- _Exercise prompt_
Copy out the lines of the records below, and only those lines, from the one with "Put your Google reCaptcha v2 keys" through the one with "Only supporting v2 at this time.", exactly as they appear.

- _Material provided_
------------------------------------------------------------------------

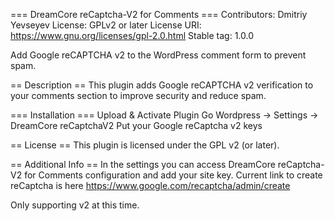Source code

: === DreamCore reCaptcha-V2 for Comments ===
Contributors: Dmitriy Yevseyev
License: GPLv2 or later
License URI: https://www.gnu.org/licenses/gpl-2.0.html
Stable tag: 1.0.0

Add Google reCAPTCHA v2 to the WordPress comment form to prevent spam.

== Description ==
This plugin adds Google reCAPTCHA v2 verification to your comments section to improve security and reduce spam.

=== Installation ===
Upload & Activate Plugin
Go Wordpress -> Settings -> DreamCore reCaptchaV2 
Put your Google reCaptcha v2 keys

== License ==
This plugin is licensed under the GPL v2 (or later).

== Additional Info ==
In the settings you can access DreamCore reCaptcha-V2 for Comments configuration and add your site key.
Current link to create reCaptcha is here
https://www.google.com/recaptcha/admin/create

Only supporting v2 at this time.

------------------------------------------------------------------------

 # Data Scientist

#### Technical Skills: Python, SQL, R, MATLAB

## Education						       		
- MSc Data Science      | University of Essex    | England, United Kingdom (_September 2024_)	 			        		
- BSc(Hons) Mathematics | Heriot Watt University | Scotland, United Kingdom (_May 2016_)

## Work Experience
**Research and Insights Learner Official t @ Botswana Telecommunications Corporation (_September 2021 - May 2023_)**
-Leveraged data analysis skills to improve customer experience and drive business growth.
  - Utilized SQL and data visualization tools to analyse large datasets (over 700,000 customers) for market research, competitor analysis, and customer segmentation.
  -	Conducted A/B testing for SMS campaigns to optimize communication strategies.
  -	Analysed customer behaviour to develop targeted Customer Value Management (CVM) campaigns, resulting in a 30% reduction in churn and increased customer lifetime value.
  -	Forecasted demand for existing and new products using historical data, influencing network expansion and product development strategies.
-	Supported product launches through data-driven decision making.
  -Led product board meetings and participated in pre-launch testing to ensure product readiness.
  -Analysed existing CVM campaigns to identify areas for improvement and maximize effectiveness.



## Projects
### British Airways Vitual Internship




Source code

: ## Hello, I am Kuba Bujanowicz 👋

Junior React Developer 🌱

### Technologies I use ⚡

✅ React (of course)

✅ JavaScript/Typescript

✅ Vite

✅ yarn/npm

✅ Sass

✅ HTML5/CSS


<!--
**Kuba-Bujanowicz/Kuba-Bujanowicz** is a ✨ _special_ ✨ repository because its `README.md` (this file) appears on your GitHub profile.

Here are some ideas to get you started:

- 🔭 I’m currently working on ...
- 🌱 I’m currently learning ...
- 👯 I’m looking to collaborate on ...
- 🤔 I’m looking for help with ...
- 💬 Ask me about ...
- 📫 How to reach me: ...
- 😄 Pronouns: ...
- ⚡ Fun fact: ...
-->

------------------------------------------------------------------------

- _Answer box_
Put your Google reCaptcha v2 keys

== License ==
This plugin is licensed under the GPL v2 (or later).

== Additional Info ==
In the settings you can access DreamCore reCaptcha-V2 for Comments configuration and add your site key.
Current link to create reCaptcha is here
https://www.google.com/recaptcha/admin/create

Only supporting v2 at this time.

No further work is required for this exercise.